Line by line, copy the material below exactly as given.
=== Source data ===
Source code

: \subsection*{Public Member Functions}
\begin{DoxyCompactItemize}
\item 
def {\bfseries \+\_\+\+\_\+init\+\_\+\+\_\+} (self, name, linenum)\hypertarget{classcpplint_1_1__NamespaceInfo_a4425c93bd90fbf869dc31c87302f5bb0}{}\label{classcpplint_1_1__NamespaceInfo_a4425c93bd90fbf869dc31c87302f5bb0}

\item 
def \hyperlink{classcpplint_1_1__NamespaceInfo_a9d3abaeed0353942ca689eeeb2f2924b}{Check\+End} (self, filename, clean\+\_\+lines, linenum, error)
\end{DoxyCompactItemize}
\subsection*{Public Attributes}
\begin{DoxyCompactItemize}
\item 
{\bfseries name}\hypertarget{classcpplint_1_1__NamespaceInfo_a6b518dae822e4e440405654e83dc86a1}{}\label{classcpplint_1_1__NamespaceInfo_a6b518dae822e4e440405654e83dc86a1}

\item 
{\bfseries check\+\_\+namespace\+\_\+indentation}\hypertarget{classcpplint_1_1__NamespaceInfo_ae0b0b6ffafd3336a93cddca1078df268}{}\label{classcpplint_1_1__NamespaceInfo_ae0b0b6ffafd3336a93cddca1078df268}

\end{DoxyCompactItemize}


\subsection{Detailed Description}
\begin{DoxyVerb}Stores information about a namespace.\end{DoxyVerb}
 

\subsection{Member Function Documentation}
===
Output
Source code

: \subsection*{Public Member Functions}
\begin{DoxyCompactItemize}
\item 
def {\bfseries \+\_\+\+\_\+init\+\_\+\+\_\+} (self, name, linenum)\hypertarget{classcpplint_1_1__NamespaceInfo_a4425c93bd90fbf869dc31c87302f5bb0}{}\label{classcpplint_1_1__NamespaceInfo_a4425c93bd90fbf869dc31c87302f5bb0}

\item 
def \hyperlink{classcpplint_1_1__NamespaceInfo_a9d3abaeed0353942ca689eeeb2f2924b}{Check\+End} (self, filename, clean\+\_\+lines, linenum, error)
\end{DoxyCompactItemize}
\subsection*{Public Attributes}
\begin{DoxyCompactItemize}
\item 
{\bfseries name}\hypertarget{classcpplint_1_1__NamespaceInfo_a6b518dae822e4e440405654e83dc86a1}{}\label{classcpplint_1_1__NamespaceInfo_a6b518dae822e4e440405654e83dc86a1}

\item 
{\bfseries check\+\_\+namespace\+\_\+indentation}\hypertarget{classcpplint_1_1__NamespaceInfo_ae0b0b6ffafd3336a93cddca1078df268}{}\label{classcpplint_1_1__NamespaceInfo_ae0b0b6ffafd3336a93cddca1078df268}

\end{DoxyCompactItemize}


\subsection{Detailed Description}
\begin{DoxyVerb}Stores information about a namespace.\end{DoxyVerb}
 

\subsection{Member Function Documentation}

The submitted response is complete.